Dissociative Identity Disorder in Fight Club Free Essay
Dissociative identity disorder (DID) is a medical condition, in which one suffers shock in his early years, e.g. below the age of 10. The cause could be brought about by being hurt by the close people, through being beaten severely, or through a sexual abuse. Though most of us have had a placid dissociation, like building castles in the air, where the mind switches off for a moment, this cannot be termed as dissociative identity disorder. DID is a more severe type of dissociation, where a person loses identity, and has no connection with their own thoughts, actions, and feelings.
DID is characterized by different identities that strongly overpower one’s behavior.

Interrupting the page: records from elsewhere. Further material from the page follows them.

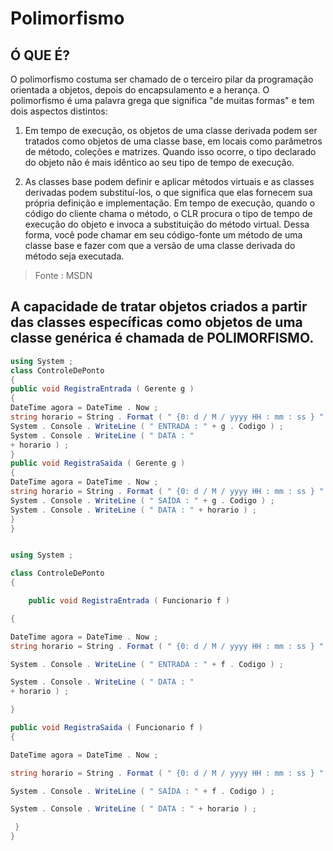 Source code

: # Polimorfismo

## Ó QUE É?

O polimorfismo costuma ser chamado de o terceiro pilar da programação orientada a objetos, depois do encapsulamento e a herança. O polimorfismo é uma palavra grega que significa "de muitas formas" e tem dois aspectos distintos: 

1. Em tempo de execução, os objetos de uma classe derivada podem ser tratados como objetos de uma classe base, em locais como parâmetros de método, coleções e matrizes. Quando isso ocorre, o tipo declarado do objeto não é mais idêntico ao seu tipo de tempo de execução.  

2. As classes base podem definir e aplicar métodos virtuais e as classes derivadas podem substituí-los, o que significa que elas fornecem sua própria definição e implementação. Em tempo de execução, quando o código do cliente chama o método, o CLR procura o tipo de tempo de execução do objeto e invoca a substituição do método virtual. Dessa forma, você pode chamar em seu código-fonte um método de uma classe base e fazer com que a versão de uma classe derivada do método seja executada.  

> Fonte : MSDN 

## A capacidade de tratar objetos criados a partir das classes específicas como objetos de uma classe genérica é chamada de POLIMORFISMO.

```c#
using System ;
class ControleDePonto
{
public void RegistraEntrada ( Gerente g )
{
DateTime agora = DateTime . Now ;
string horario = String . Format ( " {0: d / M / yyyy HH : mm : ss } " , agora ) ;
System . Console . WriteLine ( " ENTRADA : " + g . Codigo ) ;
System . Console . WriteLine ( " DATA : "
+ horario ) ;
}
public void RegistraSaida ( Gerente g )
{
DateTime agora = DateTime . Now ;
string horario = String . Format ( " {0: d / M / yyyy HH : mm : ss } " , agora ) ;
System . Console . WriteLine ( " SAÍDA : " + g . Codigo ) ;
System . Console . WriteLine ( " DATA : " + horario ) ;
}
}
```


```c#

using System ;

class ControleDePonto
{

    public void RegistraEntrada ( Funcionario f )

{

DateTime agora = DateTime . Now ;
string horario = String . Format ( " {0: d / M / yyyy HH : mm : ss } " , agora ) ;

System . Console . WriteLine ( " ENTRADA : " + f . Codigo ) ;

System . Console . WriteLine ( " DATA : "
+ horario ) ;

}

public void RegistraSaida ( Funcionario f )
{

DateTime agora = DateTime . Now ;

string horario = String . Format ( " {0: d / M / yyyy HH : mm : ss } " , agora ) ;

System . Console . WriteLine ( " SAÍDA : " + f . Codigo ) ;

System . Console . WriteLine ( " DATA : " + horario ) ;

 }
}
```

A person is not able to remember essential information about themselves, such as name, relatives and even the family members. The mentioned behavior cannot be considered as sheer forgetfulness. A person experiences a switch in life, which can last for a few hours or even take days, and this is characterized by the “alter” personalities taking control of his/her behavior. They are usually imaginary persons, whom one admires, and wishes to be like him/her. DID symptoms are depression, attempts to commit a suicide, consumption disorders, doldrums, and slumber disorders. Some of the behaviors observed are over speeding, hostility or theft from close people. The actions exhibited are believed to be them being coaxed by an inner force (Haddock, 2001).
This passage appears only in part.